* Exercise: Could you copy each line of the entries that contains "plain"?

++++ Records for this exercise ++++

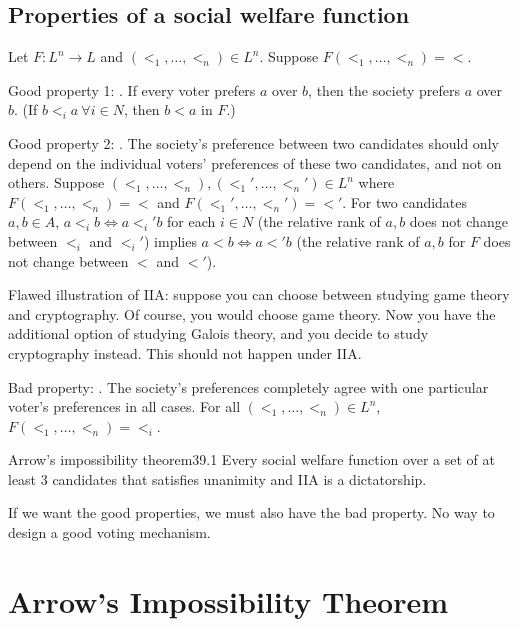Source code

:\documentclass[12pt,letterpaper]{report}
\begin{document}
\subsection{Properties of a social welfare function}

Let $F \colon L^n \to L$ and $(<_1, \ldots, <_n) \in L^n$.
Suppose $F(<_1, \ldots, <_n) = {<}$.

Good property 1: .
If every voter prefers $a$ over $b$, then the society prefers $a$ over $b$.
(If $b <_i a \ \forall i \in N$, then $b < a$ in $F$.)

Good property 2: .
The society's preference between two candidates should only depend on the individual voters'
preferences of these two candidates, and not on others.
Suppose $(<_1, \ldots, <_n), (<_1', \ldots, <_n') \in L^n$ where $F(<_1, \ldots, <_n) = {<}$ and
$F(<_1', \ldots, <_n') = {<'}$.
For two candidates $a, b \in A$, $a <_i b \iff a <_i' b$ for each $i \in N$ (the relative rank of
$a, b$ does not change between $<_i$ and $<_i'$) implies $a < b \iff a <' b$ (the relative rank of
$a, b$ for $F$ does not change between $<$ and $<'$).

Flawed illustration of IIA: suppose you can choose between studying game theory and cryptography.
Of course, you would choose game theory.
Now you have the additional option of studying Galois theory, and you decide to study cryptography
instead.
This should not happen under IIA.

Bad property: .
The society's preferences completely agree with one particular voter's preferences in all cases.
For all $(<_1, \ldots, <_n) \in L^n$, $F(<_1, \ldots, <_n) = {<_i}$.

\begin{thm}{Arrow's impossibility theorem}{39.1}
  Every social welfare function over a set of at least 3 candidates that satisfies unanimity and IIA
  is a dictatorship.
\end{thm}

If we want the good properties, we must also have the bad property.
No way to design a good voting mechanism.

\section{Arrow's Impossibility Theorem}
\end{document}
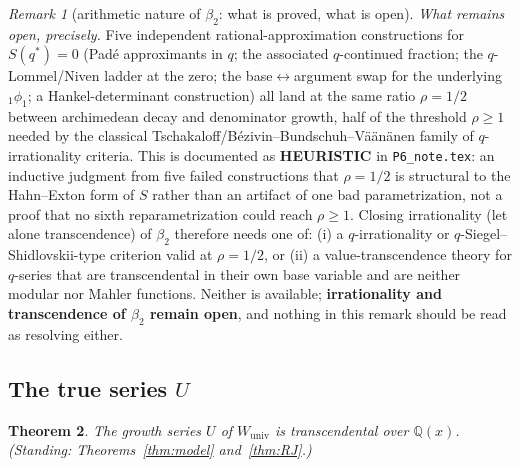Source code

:\documentclass[11pt]{article}
\theoremstyle{plain}
\newtheorem{theorem}{Theorem}
\theoremstyle{definition}
\theoremstyle{remark}
\newtheorem{remark}[theorem]{Remark}
\newcommand{\Q}{\mathbb{Q}}
\theoremstyle{plain}\newtheorem*{maintheorem}{Main Theorem}
\begin{document}
\begin{remark}[arithmetic nature of $\beta_2$: what is proved, what is open]
\emph{What remains open, precisely.} Five independent rational-approximation constructions for
$S(q^\ast)=0$ (Padé approximants in $q$; the associated $q$-continued fraction; the $q$-Lommel/Niven
ladder at the zero; the base$\leftrightarrow$argument swap for the underlying ${}_1\phi_1$; a
Hankel-determinant construction) all land at the same ratio $\rho=1/2$ between archimedean decay
and denominator growth, half of the threshold $\rho\ge1$ needed by the classical
Tschakaloff/Bézivin--Bundschuh--Väänänen family of $q$-irrationality criteria. This is documented
as \textbf{HEURISTIC} in \texttt{P6\_note.tex}: an inductive
judgment from five failed constructions that $\rho=1/2$ is structural to the Hahn--Exton form of
$S$ rather than an artifact of one bad parametrization, not a proof that no sixth
reparametrization could reach $\rho\ge1$. Closing irrationality (let alone transcendence) of
$\beta_2$ therefore needs one of: (i) a $q$-irrationality or $q$-Siegel--Shidlovskii-type
criterion valid at $\rho=1/2$, or (ii) a value-transcendence theory for $q$-series that are
transcendental in their own base variable and are neither modular nor Mahler functions. Neither
is available; \textbf{irrationality and transcendence of $\beta_2$ remain open}, and nothing in
this remark should be read as resolving either.
\end{remark}

\subsection{The true series \texorpdfstring{$U$}{U}}\label{sec:U}

\begin{theorem}\label{thm:U}
The growth series $U$ of $W_{\mathrm{univ}}$ is transcendental over $\Q(x)$.
\textup{(}Standing: Theorems~\ref{thm:model} and~\ref{thm:RJ}.\textup{)}
\end{theorem}
\end{document}
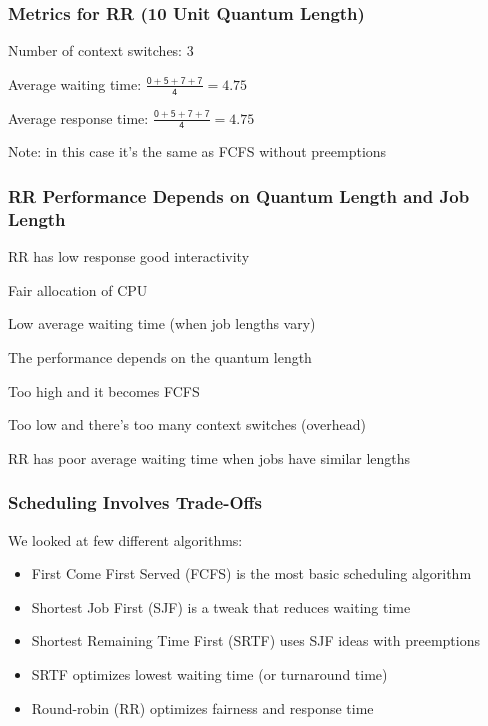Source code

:   \begin{frame}
    \frametitle{Metrics for RR (10 Unit Quantum Length)}

    Number of context switches: 3

    \vspace{2em}

    Average waiting time: $\mathsf{\frac{0 + 5 + 7 + 7}{4} = 4.75}$

    \vspace{2em}

    Average response time: $\mathsf{\frac{0 + 5 + 7 + 7}{4} = 4.75}$

    \vspace{4em}

    Note: in this case it's the same as FCFS without preemptions
  \end{frame}

  \begin{frame}
    \frametitle{RR Performance Depends on Quantum Length and Job Length}

    RR has low response good interactivity

    \hspace{2em} Fair allocation of CPU

    \hspace{2em} Low average waiting time (when job lengths vary)

    \vspace{4em}

    The performance depends on the quantum length

    \hspace{2em} Too high and it becomes FCFS

    \hspace{2em} Too low and there's too many context switches (overhead)

    \vspace{2em}

    RR has poor average waiting time when jobs have similar lengths
  \end{frame}

  \begin{frame}
    \frametitle{Scheduling Involves Trade-Offs}

    We looked at few different algorithms:
    \begin{itemize}
      \item First Come First Served (FCFS) is the most basic scheduling algorithm
      \item Shortest Job First (SJF) is a tweak that reduces waiting time
      \item Shortest Remaining Time First (SRTF) uses SJF ideas with preemptions
      \item SRTF optimizes lowest waiting time (or turnaround time)
      \item Round-robin (RR) optimizes fairness and response time
    \end{itemize}
  \end{frame}

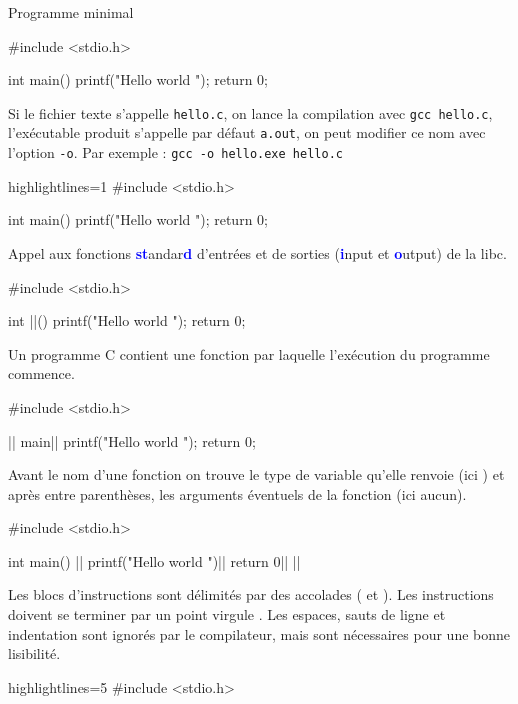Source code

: \documentclass[10pt]{beamer}
\begin{document}
\begin{frame}[fragile]{\Ctitle}{\stitle}
	\begin{exampleblock}{Programme minimal}
		\begin{overprint}
			\begin{langageC}
				#include <stdio.h>

				int main()
				{
						printf("Hello world \n");
						return 0;
					}
			\end{langageC}
			\medskip
			Si le fichier texte s'appelle {\tt hello.c}, on lance la compilation avec {\tt gcc hello.c}, l'exécutable produit s'appelle par défaut {\tt a.out}, on peut modifier ce nom avec l'option {\tt -o}. Par exemple : {\tt gcc -o hello.exe hello.c}
			\onslide<2>
			\begin{langageC*}{highlightlines=1}
				#include <stdio.h>

				int main()
				{
						printf("Hello world \n");
						return 0;
					}
			\end{langageC*}
			\medskip
			Appel aux fonctions \textcolor{blue}{\textbf{st}}andar\textcolor{blue}{\textbf d} d'entrées et de sorties (\textcolor{blue}{\textbf i}nput et \textcolor{blue}{\textbf o}utput)  de la libc.
			\onslide<3>
			\begin{langageC}
				#include <stdio.h>

				int |\myem{main}|()
				{
						printf("Hello world \n");
						return 0;
					}
			\end{langageC}
			\medskip
			Un programme C contient une fonction  par laquelle l'exécution du programme commence.
			\onslide<4>
			\begin{langageC}
				#include <stdio.h>

				|| main|\myem{()}|
				{
				printf("Hello world \n");
				return 0;
				}
			\end{langageC}
			\medskip
			Avant le nom d'une fonction on trouve le type de variable qu'elle renvoie (ici ) et après entre parenthèses, les arguments éventuels de la fonction (ici aucun).
			\onslide<5>
			\begin{langageC}
				#include <stdio.h>

				int main()
				|\myem{\{}|
				printf("Hello world \n")|\myem{;}|
				return 0|\myem{;}|
				|\myem{\}}|
			\end{langageC}
			\medskip
			Les blocs d'instructions sont délimités par des accolades (\kw{ \{} et \kw{ \}}). Les instructions doivent se terminer par un point virgule \kw{ ;}. Les espaces, sauts de ligne et indentation sont ignorés par le compilateur, mais sont nécessaires pour une bonne lisibilité.
			\onslide<6>
			\begin{langageC*}{highlightlines=5}
				#include <stdio.h>


\end{langageC*}
\end{overprint}
\end{exampleblock}
\end{frame}
\end{document}
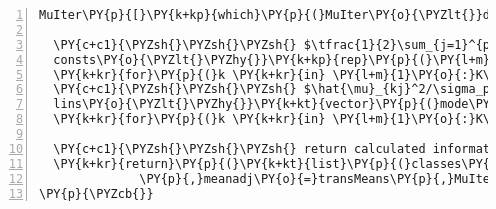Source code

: \begin{Verbatim}[commandchars=\\\{\},codes={\catcode`\$=3\catcode`\^=7\catcode`\_=8},gobble=0,numbers=left,fontfamily=fvm,fontshape=n,fontsize=\footnotesize,tabsize=2]
  MuIter\PY{p}{[}\PY{k+kp}{which}\PY{p}{(}MuIter\PY{o}{\PYZlt{}}deltatol\PY{p}{)}\PY{p}{]}\PY{o}{\PYZlt{}\PYZhy{}}\PY{l+m}{0}
  
  \PY{c+c1}{\PYZsh{}\PYZsh{}\PYZsh{} $\tfrac{1}{2}\sum_{j=1}^{p}\hat{\mu}_{kj}^2$ constant term}
  consts\PY{o}{\PYZlt{}\PYZhy{}}\PY{k+kp}{rep}\PY{p}{(}\PY{l+m}{0}\PY{p}{,}K\PY{p}{)}
  \PY{k+kr}{for}\PY{p}{(}k \PY{k+kr}{in} \PY{l+m}{1}\PY{o}{:}K\PY{p}{)} consts\PY{p}{[}k\PY{p}{]}\PY{o}{\PYZlt{}\PYZhy{}}\PY{l+m}{0.5}\PY{o}{*}\PY{k+kp}{sum}\PY{p}{(}MuIter\PY{p}{[}k\PY{p}{,}\PY{p}{]}\PY{o}{\PYZca{}}\PY{l+m}{2}\PY{o}{/}sigmasqs\PY{p}{)}
  \PY{c+c1}{\PYZsh{}\PYZsh{}\PYZsh{} $\hat{\mu}_{kj}^2/\sigma_p^2$ term}
  lins\PY{o}{\PYZlt{}\PYZhy{}}\PY{k+kt}{vector}\PY{p}{(}mode\PY{o}{=}\PY{l+s}{\PYZdq{}}\PY{l+s}{list\PYZdq{}}\PY{p}{,}length\PY{o}{=}K\PY{p}{)}
  \PY{k+kr}{for}\PY{p}{(}k \PY{k+kr}{in} \PY{l+m}{1}\PY{o}{:}K\PY{p}{)} lins\PY{p}{[[}k\PY{p}{]]}\PY{o}{\PYZlt{}\PYZhy{}}MuIter\PY{p}{[}k\PY{p}{,}\PY{p}{]}\PY{o}{/}sigmasqs
  
  \PY{c+c1}{\PYZsh{}\PYZsh{}\PYZsh{} return calculated information as list object}
  \PY{k+kr}{return}\PY{p}{(}\PY{k+kt}{list}\PY{p}{(}classes\PY{o}{=}classnames\PY{p}{,}consts\PY{o}{=}consts\PY{p}{,}lins\PY{o}{=}lins\PY{p}{,}prior\PY{o}{=}priors
              \PY{p}{,}meanadj\PY{o}{=}transMeans\PY{p}{,}MuIter\PY{o}{=}MuIter\PY{p}{,}InitMu\PY{o}{=}MuMat\PY{p}{)}\PY{p}{)}
\PY{p}{\PYZcb{}}
\end{Verbatim}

++++

* Written reply:
\theoremstyle{plain}
\theoremstyle{plain}\newtheorem*{maintheorem}{Main Theorem}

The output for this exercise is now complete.